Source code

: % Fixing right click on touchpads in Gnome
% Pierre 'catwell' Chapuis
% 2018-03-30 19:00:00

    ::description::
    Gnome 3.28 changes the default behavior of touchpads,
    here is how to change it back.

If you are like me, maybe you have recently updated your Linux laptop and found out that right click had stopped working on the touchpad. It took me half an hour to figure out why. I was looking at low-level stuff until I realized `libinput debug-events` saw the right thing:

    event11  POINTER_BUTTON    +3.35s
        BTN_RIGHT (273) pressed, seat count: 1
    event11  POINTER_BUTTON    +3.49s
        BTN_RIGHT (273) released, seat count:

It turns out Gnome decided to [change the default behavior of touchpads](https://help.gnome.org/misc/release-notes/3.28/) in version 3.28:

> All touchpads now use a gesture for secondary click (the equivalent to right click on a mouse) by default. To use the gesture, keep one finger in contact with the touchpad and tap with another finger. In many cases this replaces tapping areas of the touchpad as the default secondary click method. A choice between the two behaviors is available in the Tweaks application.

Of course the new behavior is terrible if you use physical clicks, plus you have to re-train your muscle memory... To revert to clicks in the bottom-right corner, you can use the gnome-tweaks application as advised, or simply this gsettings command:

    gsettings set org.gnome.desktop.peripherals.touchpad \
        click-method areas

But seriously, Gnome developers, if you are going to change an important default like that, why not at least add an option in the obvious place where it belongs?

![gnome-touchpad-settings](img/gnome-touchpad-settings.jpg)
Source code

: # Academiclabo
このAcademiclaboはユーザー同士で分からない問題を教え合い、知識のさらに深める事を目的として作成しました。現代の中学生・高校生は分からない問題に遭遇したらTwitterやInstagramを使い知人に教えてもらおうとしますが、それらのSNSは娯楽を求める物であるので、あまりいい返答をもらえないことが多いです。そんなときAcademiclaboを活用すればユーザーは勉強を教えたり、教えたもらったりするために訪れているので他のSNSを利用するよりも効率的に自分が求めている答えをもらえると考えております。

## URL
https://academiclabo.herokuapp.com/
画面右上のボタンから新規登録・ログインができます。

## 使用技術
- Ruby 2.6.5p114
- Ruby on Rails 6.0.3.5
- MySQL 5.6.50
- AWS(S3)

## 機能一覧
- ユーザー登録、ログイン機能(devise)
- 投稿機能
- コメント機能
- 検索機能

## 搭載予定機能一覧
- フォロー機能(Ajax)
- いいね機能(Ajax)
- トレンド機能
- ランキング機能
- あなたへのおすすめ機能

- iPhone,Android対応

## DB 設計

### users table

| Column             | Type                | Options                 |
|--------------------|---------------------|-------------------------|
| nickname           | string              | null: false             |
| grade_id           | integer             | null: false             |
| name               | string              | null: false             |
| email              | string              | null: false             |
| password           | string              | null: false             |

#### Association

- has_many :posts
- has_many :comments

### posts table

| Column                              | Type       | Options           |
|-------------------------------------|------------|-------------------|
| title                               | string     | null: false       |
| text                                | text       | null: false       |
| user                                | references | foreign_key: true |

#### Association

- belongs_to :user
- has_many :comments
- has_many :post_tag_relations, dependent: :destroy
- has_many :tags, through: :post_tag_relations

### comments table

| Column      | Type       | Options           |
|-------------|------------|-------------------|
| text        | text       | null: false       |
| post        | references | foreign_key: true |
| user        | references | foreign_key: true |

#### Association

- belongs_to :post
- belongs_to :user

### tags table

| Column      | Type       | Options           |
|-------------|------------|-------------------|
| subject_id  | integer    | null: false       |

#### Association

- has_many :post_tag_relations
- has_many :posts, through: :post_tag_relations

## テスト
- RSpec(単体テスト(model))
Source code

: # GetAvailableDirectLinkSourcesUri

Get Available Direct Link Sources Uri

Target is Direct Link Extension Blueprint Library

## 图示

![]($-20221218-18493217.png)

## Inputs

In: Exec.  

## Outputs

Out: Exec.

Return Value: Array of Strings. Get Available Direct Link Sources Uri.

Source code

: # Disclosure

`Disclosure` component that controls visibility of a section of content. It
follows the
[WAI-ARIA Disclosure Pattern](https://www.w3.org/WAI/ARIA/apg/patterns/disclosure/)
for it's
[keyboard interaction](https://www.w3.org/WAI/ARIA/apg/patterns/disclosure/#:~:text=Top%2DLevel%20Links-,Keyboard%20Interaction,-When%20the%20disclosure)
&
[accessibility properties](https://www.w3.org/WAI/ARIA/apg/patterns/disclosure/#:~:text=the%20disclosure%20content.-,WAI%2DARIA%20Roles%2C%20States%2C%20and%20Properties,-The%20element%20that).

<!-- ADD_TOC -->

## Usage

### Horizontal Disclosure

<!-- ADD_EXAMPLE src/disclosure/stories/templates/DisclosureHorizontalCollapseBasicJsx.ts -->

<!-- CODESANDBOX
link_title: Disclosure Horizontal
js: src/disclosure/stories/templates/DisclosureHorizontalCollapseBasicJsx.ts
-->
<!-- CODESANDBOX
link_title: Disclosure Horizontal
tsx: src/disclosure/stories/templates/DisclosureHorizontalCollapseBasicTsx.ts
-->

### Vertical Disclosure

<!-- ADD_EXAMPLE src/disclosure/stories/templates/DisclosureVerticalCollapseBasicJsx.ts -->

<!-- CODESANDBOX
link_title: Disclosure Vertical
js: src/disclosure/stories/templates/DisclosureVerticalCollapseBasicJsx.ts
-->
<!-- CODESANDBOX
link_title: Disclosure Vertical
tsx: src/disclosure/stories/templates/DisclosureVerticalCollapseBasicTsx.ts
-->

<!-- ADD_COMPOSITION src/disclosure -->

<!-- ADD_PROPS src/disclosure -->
++++++++++++++++++++
Exercise directions>
Pick every line from the listing holding the string "count", and copy it.

Answer section>
        BTN_RIGHT (273) pressed, seat count: 1
        BTN_RIGHT (273) released, seat count:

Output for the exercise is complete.